Fuel for OpenStack

Ceph cluster may wrong work after reset nodes

Bug #1568732 reported by Vadim Rovachev on 2016-04-11

This bug affects 1 person

Affects		Status	Importance	Assigned to	Milestone
	Fuel for OpenStack	Invalid	High	Vadim Rovachev	Fuel for OpenStack 8.0-updates

Bug Description

Detailed bug description:
Swarm test:
https://github.com/openstack/fuel-qa/blob/stable/8.0/fuelweb_test/tests/tests_strength/test_restart.py#L88
on 8.0 version we often have failed status:
https://patching-ci.infra.mirantis.net/view/8.0.swarm/job/8.0.system_test.ubuntu.thread_3/
Because after deletion 2 from 6 ceph nodes:
https://github.com/openstack/fuel-qa/blob/stable/8.0/fuelweb_test/tests/tests_strength/test_restart.py#L127-L141
https://github.com/openstack/fuel-qa/blob/stable/8.0/fuelweb_test/tests/tests_strength/test_restart.py#L143-L154
And cold restart all online nodes:
https://github.com/openstack/fuel-qa/blob/stable/8.0/fuelweb_test/tests/tests_strength/test_restart.py#L160-L165

We may have wrong work of ceph.

Through tried to create volume on cinder logs we have next logs:
https://paste.mirantis.net/show/2100/

After some long time ceph cluster back to normal work(~ 1 hour)

Steps to reproduce:
1. Create env with 6 ceph-nodes
Example:
https://github.com/openstack/fuel-qa/blob/stable/8.0/fuelweb_test/tests/test_ceph.py#L271-L276
2. Delete 2 ceph nodes from cluster with reconfiguring osd blocks:
https://github.com/openstack/fuel-qa/blob/stable/8.0/fuelweb_test/models/fuel_web_client.py#L2443-L2455
3. Destroy 2 ceph nodes in step 3
4. Destroy all other nodes
5. Back to online nodes in step 4.
6. Run OSTF "Create volume and attach it to instance"

Expected results:
Test passed
Actual result:
Test Failed

See original description

Vadim Rovachev (vrovachev) on 2016-04-11

Changed in fuel:
assignee:	nobody → MOS Ceph (mos-ceph)
milestone:	none → 8.0-updates
importance:	Undecided → High
description:	updated

Revision history for this message

Vadim Rovachev (vrovachev) wrote on 2016-04-11:

fuel-snapshot-2016-04-10_02-23-37.tar.xz Edit (110.9 MiB, application/octet-stream)

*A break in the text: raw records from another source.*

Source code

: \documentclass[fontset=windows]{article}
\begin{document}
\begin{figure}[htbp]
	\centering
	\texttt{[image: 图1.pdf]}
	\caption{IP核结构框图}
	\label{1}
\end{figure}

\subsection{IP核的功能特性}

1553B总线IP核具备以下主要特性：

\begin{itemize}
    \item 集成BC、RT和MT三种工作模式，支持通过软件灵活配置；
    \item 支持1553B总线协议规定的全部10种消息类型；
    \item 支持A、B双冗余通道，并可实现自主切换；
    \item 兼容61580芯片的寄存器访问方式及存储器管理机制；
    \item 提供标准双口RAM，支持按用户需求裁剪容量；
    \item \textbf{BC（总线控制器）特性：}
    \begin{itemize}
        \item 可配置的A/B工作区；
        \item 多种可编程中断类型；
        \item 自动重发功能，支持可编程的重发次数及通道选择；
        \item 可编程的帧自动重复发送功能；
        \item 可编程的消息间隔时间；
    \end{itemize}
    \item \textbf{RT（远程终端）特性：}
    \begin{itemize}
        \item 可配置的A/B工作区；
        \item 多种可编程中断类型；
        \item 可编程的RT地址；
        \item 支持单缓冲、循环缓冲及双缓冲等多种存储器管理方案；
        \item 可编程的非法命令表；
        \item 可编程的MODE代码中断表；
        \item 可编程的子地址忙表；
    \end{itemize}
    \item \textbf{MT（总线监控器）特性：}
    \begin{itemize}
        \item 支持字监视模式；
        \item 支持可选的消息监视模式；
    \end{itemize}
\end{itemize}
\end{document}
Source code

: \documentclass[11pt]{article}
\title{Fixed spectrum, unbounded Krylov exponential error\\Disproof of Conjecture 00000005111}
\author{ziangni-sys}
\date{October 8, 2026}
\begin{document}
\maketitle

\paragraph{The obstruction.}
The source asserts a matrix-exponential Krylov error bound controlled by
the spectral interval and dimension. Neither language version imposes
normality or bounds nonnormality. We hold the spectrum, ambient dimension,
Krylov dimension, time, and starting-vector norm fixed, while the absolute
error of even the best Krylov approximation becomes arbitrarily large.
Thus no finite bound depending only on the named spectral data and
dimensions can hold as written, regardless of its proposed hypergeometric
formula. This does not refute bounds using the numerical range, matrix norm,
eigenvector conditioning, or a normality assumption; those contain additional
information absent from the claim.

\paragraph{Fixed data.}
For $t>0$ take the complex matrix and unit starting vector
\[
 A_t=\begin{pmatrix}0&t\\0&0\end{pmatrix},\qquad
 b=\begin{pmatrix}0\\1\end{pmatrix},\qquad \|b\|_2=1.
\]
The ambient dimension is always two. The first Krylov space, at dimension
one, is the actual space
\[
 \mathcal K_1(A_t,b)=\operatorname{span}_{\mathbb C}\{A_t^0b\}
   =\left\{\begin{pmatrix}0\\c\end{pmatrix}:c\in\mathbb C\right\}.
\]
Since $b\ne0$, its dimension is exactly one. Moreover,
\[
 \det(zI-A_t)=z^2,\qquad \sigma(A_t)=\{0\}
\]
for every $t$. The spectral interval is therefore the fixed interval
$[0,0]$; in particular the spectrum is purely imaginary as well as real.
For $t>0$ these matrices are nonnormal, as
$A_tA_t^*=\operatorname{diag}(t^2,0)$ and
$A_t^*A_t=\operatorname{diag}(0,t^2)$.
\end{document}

Revision history for this message

Alexei Sheplyakov (asheplyakov) wrote on 2016-04-11:

> Because after deletion 2 from 6 ceph nodes
> We may have wrong work of ceph.

What does that mean, exactly? Please provide the output of ceph -s, ceph osd dump, ceph mon stat,
and the exact command which misbehaves. Hint: "rbd snap create -p volumes volume-$uuid@mysnap fails
with foo-bar error message" is a good description, and "$FOO test BAR fails" is next to useless.

> 4. Destroy all other nodes
> 5. Back to online nodes in step 4.

Could you please explain what `destroy the node' actually means? Is it a hard reboot or something else?

> https://github.com/openstack/fuel-qa/blob/stable/8.0/fuelweb_test/models/fuel_web_client.py#L2442-L2455

One should remove OSDs one by one giving ceph enough time to complete the data migration,
that is, one should proceed to removing the next OSD only after the data has been successfully migrated
after removing the previous one. See the official ceph documentation for more details (http://docs.ceph.com/docs/hammer/rados/operations/add-or-rm-osds/#take-the-osd-out-of-the-cluster)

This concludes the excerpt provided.